Data augmentation question

Bliss · November 19, 2018, 5:34pm

Hi all,
When I do the transform with data augmentation:

tfms = tfms_from_model(resnet34, sz, aug_tfms=transforms_side_on, max_zoom=1.1)
data = ImageClassifierData.from_paths(PATH, tfms=tfms)

shouldn’t I see the value of data.trn_y.size increase?

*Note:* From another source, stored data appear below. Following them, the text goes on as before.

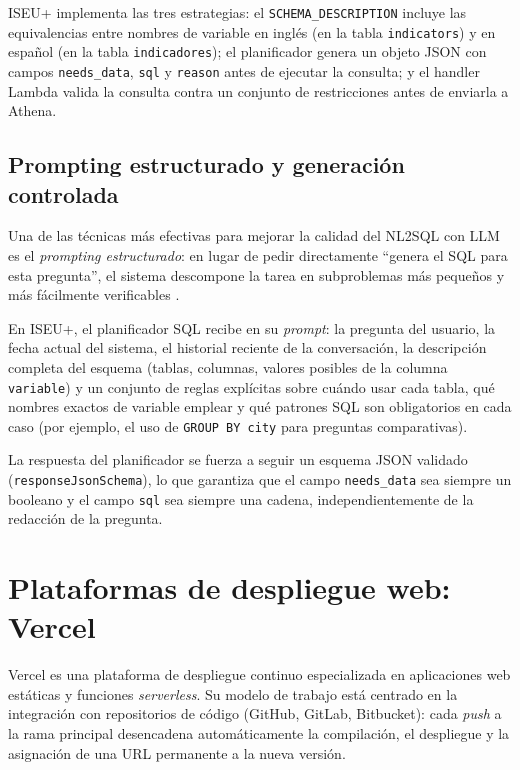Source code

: ISEU+ implementa las tres estrategias: el \texttt{SCHEMA\_DESCRIPTION} incluye las equivalencias entre nombres de variable en inglés (en la tabla \texttt{indicators}) y en español (en la tabla \texttt{indicadores}); el planificador genera un objeto JSON con campos \texttt{needs\_data}, \texttt{sql} y \texttt{reason} antes de ejecutar la consulta; y el handler Lambda valida la consulta contra un conjunto de restricciones antes de enviarla a Athena.

\subsection{Prompting estructurado y generación controlada}

Una de las técnicas más efectivas para mejorar la calidad del NL2SQL con LLM es el \textit{prompting estructurado}: en lugar de pedir directamente ``genera el SQL para esta pregunta'', el sistema descompone la tarea en subproblemas más pequeños y más fácilmente verificables \parencite{Wei2022ChainOfThought}.

En ISEU+, el planificador SQL recibe en su \textit{prompt}: la pregunta del usuario, la fecha actual del sistema, el historial reciente de la conversación, la descripción completa del esquema (tablas, columnas, valores posibles de la columna \texttt{variable}) y un conjunto de reglas explícitas sobre cuándo usar cada tabla, qué nombres exactos de variable emplear y qué patrones SQL son obligatorios en cada caso (por ejemplo, el uso de \texttt{GROUP BY city} para preguntas comparativas).

La respuesta del planificador se fuerza a seguir un esquema JSON validado (\texttt{responseJson\-Schema}), lo que garantiza que el campo \texttt{needs\_data} sea siempre un booleano y el campo \texttt{sql} sea siempre una cadena, independientemente de la redacción de la pregunta.

\section{Plataformas de despliegue web: Vercel}

Vercel \parencite{Vercel2023Platform} es una plataforma de despliegue continuo especializada en aplicaciones web estáticas y funciones \textit{serverless}. Su modelo de trabajo está centrado en la integración con repositorios de código (GitHub, GitLab, Bitbucket): cada \textit{push} a la rama principal desencadena automáticamente la compilación, el despliegue y la asignación de una URL permanente a la nueva versión.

I thought my training set would be bigger as it would contain the original images + the augmented versions of those images?

Thanks!
Bliss

Bliss · November 20, 2018, 10:16am

After re-watching lesson 2 I think I may have my own answer:

When we do transformation with augmentation, for each image we pick one of the several alternatives of the augmentation (rotated, zoomed, flipped, etc).
On each epoch we will be picking different versions of each image so we are actually increasing the number of different images used for the training but the size of the training set does not vary from epoch to epoch.

Am I right?

Regards
Bliss

acs · December 16, 2018, 8:07pm

Seems like that to me.

To verify, I intentionally put a bug into the Transform.transform(...) method:

    def transform(self, x, y=None):
        x = self.do_transform(x,False)
        foo  # silly bug
        return (x, self.do_transform(y,True)) if y is not None else x

Stack trace goes up through BaseDataset.get1item(...) and DataLoader.get_batch(...).

Try adding print(...) statements in the code yourself and see if you agree.

Regards,

ACS